Events on the Cost Of Living Crisis

by | Jul 7, 2022 | Frontline Network, News

At the end of June 2022 Homeless Connect hosted two fully booked Frontline Network seminars on the cost of living crisis.

At the Guildhall in Derry/Londonderry, and at NICVA in Belfast, panels of expert speakers delivered keynote presentations to audiences of frontline workers, setting out the current challenges, and offering practical and strategic solutions to dealing with them.

The workers in attendance also got the opportunity to share their insight and experience.

Both events were hosted by Homeless Connect CEO, Nicola McCrudden.
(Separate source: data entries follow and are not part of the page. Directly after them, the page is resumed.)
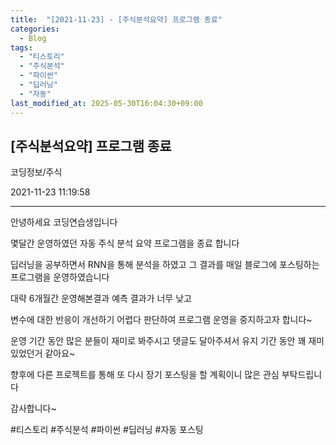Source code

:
 ```yaml
---
title:  "[2021-11-23] - [주식분석요약] 프로그램 종료"
categories:
  - Blog
tags:
  - "티스토리"
  - "주식분석"
  - "파이썬"
  - "딥러닝"
  - "자동"
last_modified_at: 2025-05-30T16:04:30+09:00
---
```


## [주식분석요약] 프로그램 종료

코딩정보/주식

2021-11-23 11:19:58

* * *

안녕하세요 코딩연습생입니다

몇달간 운영하였던 자동 주식 분석 요약 프로그램을 종료 합니다

딥러닝을 공부하면서 RNN을 통해 분석을 하였고 그 결과를 매일 블로그에 포스팅하는 프로그램을 운영하였습니다

대략 6개월간 운영해본결과 예측 결과가 너무 낮고

변수에 대한 반응이 개선하기 어렵다 판단하여 프로그램 운영을 중지하고자 합니다~

운영 기간 동안 많은 분들이 재미로 봐주시고 뎃글도 달아주셔서 유지 기간 동안 꽤 재미 있었던거 같아요~

향후에 다른 프로젝트를 통해 또 다시 장기 포스팅을 할 계획이니 많은 관심 부탁드립니다

감사합니다~

  

#티스토리 #주식분석 #파이썬 #딥러닝 #자동 포스팅

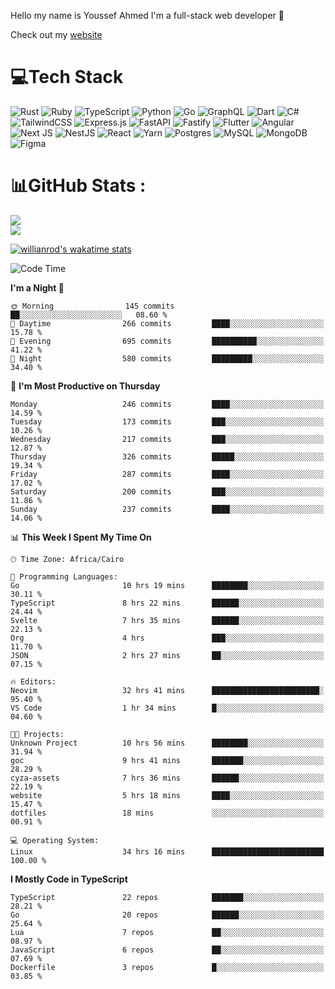 Hello my name is Youssef Ahmed I'm a full-stack web developer 👋

Check out my [website](https://youssefahmed.vercel.app)
 
# 💻Tech Stack

![Rust](https://img.shields.io/badge/rust-%23000000.svg?style=for-the-badge&logo=rust&logoColor=white) ![Ruby](https://img.shields.io/badge/ruby-%23CC342D.svg?style=for-the-badge&logo=ruby&logoColor=white) ![TypeScript](https://img.shields.io/badge/typescript-%23007ACC.svg?style=for-the-badge&logo=typescript&logoColor=white) ![Python](https://img.shields.io/badge/python-3670A0?style=for-the-badge&logo=python&logoColor=ffdd54) ![Go](https://img.shields.io/badge/go-%2300ADD8.svg?style=for-the-badge&logo=go&logoColor=white) ![GraphQL](https://img.shields.io/badge/-GraphQL-E10098?style=for-the-badge&logo=graphql&logoColor=white) ![Dart](https://img.shields.io/badge/dart-%230175C2.svg?style=for-the-badge&logo=dart&logoColor=white) ![C#](https://img.shields.io/badge/c%23-%23239120.svg?style=for-the-badge&logo=c-sharp&logoColor=white) ![TailwindCSS](https://img.shields.io/badge/tailwindcss-%2338B2AC.svg?style=for-the-badge&logo=tailwind-css&logoColor=white) ![Express.js](https://img.shields.io/badge/express.js-%23404d59.svg?style=for-the-badge&logo=express&logoColor=%2361DAFB) ![FastAPI](https://img.shields.io/badge/FastAPI-005571?style=for-the-badge&logo=fastapi) ![Fastify](https://img.shields.io/badge/fastify-%23000000.svg?style=for-the-badge&logo=fastify&logoColor=white) ![Flutter](https://img.shields.io/badge/Flutter-%2302569B.svg?style=for-the-badge&logo=Flutter&logoColor=white) ![Angular](https://img.shields.io/badge/angular-%23DD0031.svg?style=for-the-badge&logo=angular&logoColor=white) ![Next JS](https://img.shields.io/badge/Next-black?style=for-the-badge&logo=next.js&logoColor=white) ![NestJS](https://img.shields.io/badge/nestjs-%23E0234E.svg?style=for-the-badge&logo=nestjs&logoColor=white) ![React](https://img.shields.io/badge/react-%2320232a.svg?style=for-the-badge&logo=react&logoColor=%2361DAFB) ![Yarn](https://img.shields.io/badge/yarn-%232C8EBB.svg?style=for-the-badge&logo=yarn&logoColor=white) ![Postgres](https://img.shields.io/badge/postgres-%23316192.svg?style=for-the-badge&logo=postgresql&logoColor=white) ![MySQL](https://img.shields.io/badge/mysql-%2300f.svg?style=for-the-badge&logo=mysql&logoColor=white) ![MongoDB](https://img.shields.io/badge/MongoDB-%234ea94b.svg?style=for-the-badge&logo=mongodb&logoColor=white)     ![Figma](https://img.shields.io/badge/figma-%23F24E1E.svg?style=for-the-badge&logo=figma&logoColor=white)

# 📊GitHub Stats :

![](https://github-readme-stats.vercel.app/api?username=joetifa2003&theme=tokyonight&hide_border=false&include_all_commits=false&count_private=false)<br/>
![](https://github-readme-streak-stats.herokuapp.com/?user=joetifa2003&theme=tokyonight&hide_border=false)<br/>

[![willianrod's wakatime stats](https://github-readme-stats.vercel.app/api/wakatime?username=joetifa2003&layout=compact)](https://github.com/anuraghazra/github-readme-stats)
<!--START_SECTION:waka-->
![Code Time](http://img.shields.io/badge/Code%20Time-2%2C866%20hrs%2012%20mins-blue)

**I'm a Night 🦉** 

```text
🌞 Morning                145 commits         ██░░░░░░░░░░░░░░░░░░░░░░░   08.60 % 
🌆 Daytime                266 commits         ████░░░░░░░░░░░░░░░░░░░░░   15.78 % 
🌃 Evening                695 commits         ██████████░░░░░░░░░░░░░░░   41.22 % 
🌙 Night                  580 commits         █████████░░░░░░░░░░░░░░░░   34.40 % 
```
📅 **I'm Most Productive on Thursday** 

```text
Monday                   246 commits         ████░░░░░░░░░░░░░░░░░░░░░   14.59 % 
Tuesday                  173 commits         ███░░░░░░░░░░░░░░░░░░░░░░   10.26 % 
Wednesday                217 commits         ███░░░░░░░░░░░░░░░░░░░░░░   12.87 % 
Thursday                 326 commits         █████░░░░░░░░░░░░░░░░░░░░   19.34 % 
Friday                   287 commits         ████░░░░░░░░░░░░░░░░░░░░░   17.02 % 
Saturday                 200 commits         ███░░░░░░░░░░░░░░░░░░░░░░   11.86 % 
Sunday                   237 commits         ████░░░░░░░░░░░░░░░░░░░░░   14.06 % 
```


📊 **This Week I Spent My Time On** 

```text
🕑︎ Time Zone: Africa/Cairo

💬 Programming Languages: 
Go                       10 hrs 19 mins      ████████░░░░░░░░░░░░░░░░░   30.11 % 
TypeScript               8 hrs 22 mins       ██████░░░░░░░░░░░░░░░░░░░   24.44 % 
Svelte                   7 hrs 35 mins       ██████░░░░░░░░░░░░░░░░░░░   22.13 % 
Org                      4 hrs               ███░░░░░░░░░░░░░░░░░░░░░░   11.70 % 
JSON                     2 hrs 27 mins       ██░░░░░░░░░░░░░░░░░░░░░░░   07.15 % 

🔥 Editors: 
Neovim                   32 hrs 41 mins      ████████████████████████░   95.40 % 
VS Code                  1 hr 34 mins        █░░░░░░░░░░░░░░░░░░░░░░░░   04.60 % 

🐱‍💻 Projects: 
Unknown Project          10 hrs 56 mins      ████████░░░░░░░░░░░░░░░░░   31.94 % 
goc                      9 hrs 41 mins       ███████░░░░░░░░░░░░░░░░░░   28.29 % 
cyza-assets              7 hrs 36 mins       ██████░░░░░░░░░░░░░░░░░░░   22.19 % 
website                  5 hrs 18 mins       ████░░░░░░░░░░░░░░░░░░░░░   15.47 % 
dotfiles                 18 mins             ░░░░░░░░░░░░░░░░░░░░░░░░░   00.91 % 

💻 Operating System: 
Linux                    34 hrs 16 mins      █████████████████████████   100.00 % 
```

**I Mostly Code in TypeScript** 

```text
TypeScript               22 repos            ███████░░░░░░░░░░░░░░░░░░   28.21 % 
Go                       20 repos            ██████░░░░░░░░░░░░░░░░░░░   25.64 % 
Lua                      7 repos             ██░░░░░░░░░░░░░░░░░░░░░░░   08.97 % 
JavaScript               6 repos             ██░░░░░░░░░░░░░░░░░░░░░░░   07.69 % 
Dockerfile               3 repos             █░░░░░░░░░░░░░░░░░░░░░░░░   03.85 % 
```




<!--END_SECTION:waka-->

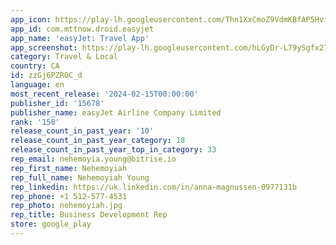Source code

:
 ```yaml
---
app_icon: https://play-lh.googleusercontent.com/Thn1XxCmoZ9VdmKBfAP5Hvi8EZ8D6_ffGSDaiJTohJulisRXGsfkO_7OH-_ivbSCbrA
app_id: com.mttnow.droid.easyjet
app_name: 'easyJet: Travel App'
app_screenshot: https://play-lh.googleusercontent.com/hLGyDr-L79ySgfx27TX5cgbAG21rQIR77NJ1nAl6bXVaUISsr0Qe0H80JEwuOe5TpqRF
category: Travel & Local
country: CA
id: zzGj6PZROC_d
language: en
most_recent_release: '2024-02-15T00:00:00'
publisher_id: '15678'
publisher_name: easyJet Airline Company Limited
rank: '158'
release_count_in_past_year: '10'
release_count_in_past_year_category: 18
release_count_in_past_year_top_in_category: 33
rep_email: nehemoyia.young@bitrise.io
rep_first_name: Nehemoyiah
rep_full_name: Nehemoyiah Young
rep_linkedin: https://uk.linkedin.com/in/anna-magnussen-0977131b
rep_phone: +1 512-577-4531
rep_photo: nehemoyiah.jpg
rep_title: Business Development Rep
store: google_play
---
```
At the Guildhall the speakers were: Goretti Horgan, Senior Lecturer in Social Policy at Ulster University; Ciara Ferguson MLA, Chair of the All-Party Group on Homelessness; Liam Milligan, Chair of Homeless Connect, and Director of the Northwest Methodist Mission; and Amy McParland, Project Manager at Advice NI.


Speakers at the Derry/L’Derry FLN event. From left to right: Liam Milligan, Amy McParland, Goretti Horgan, and Ciara Ferguson MLA

At NICVA the speakers were: Professor Ann-Marie Gray, Professor of Social Policy at Ulster University; Kirsten Hewitt Director of Homeless Services at the Simon Community; Aisling Devine, Service Manager at the Simon Community; and Arfawn Yasin of Advice NI.

Speakers at the NICVA event. From left to right: Arfawn Yasin, Prof Ann-Marie Gray; Aisling Devine; Nicola McCrudden; Kirsten Hewitt.

Speaking at the Guildhall, Homeless Connect Chair, Liam Milligan, stated that current rising costs pose a real challenge to service providers, with some providers facing a recent 40% hike in the cost of electricity, and 193% rise in oil.

At both the Belfast and Derry events Goretti Horgan and Professor Gray pointed to recent research that found that a quarter or respondents said they wouldn’t have the resources to pay an unexpected but necessary expense of £500. A similar number responded that they had recently had to turn down or off the heating due to costs.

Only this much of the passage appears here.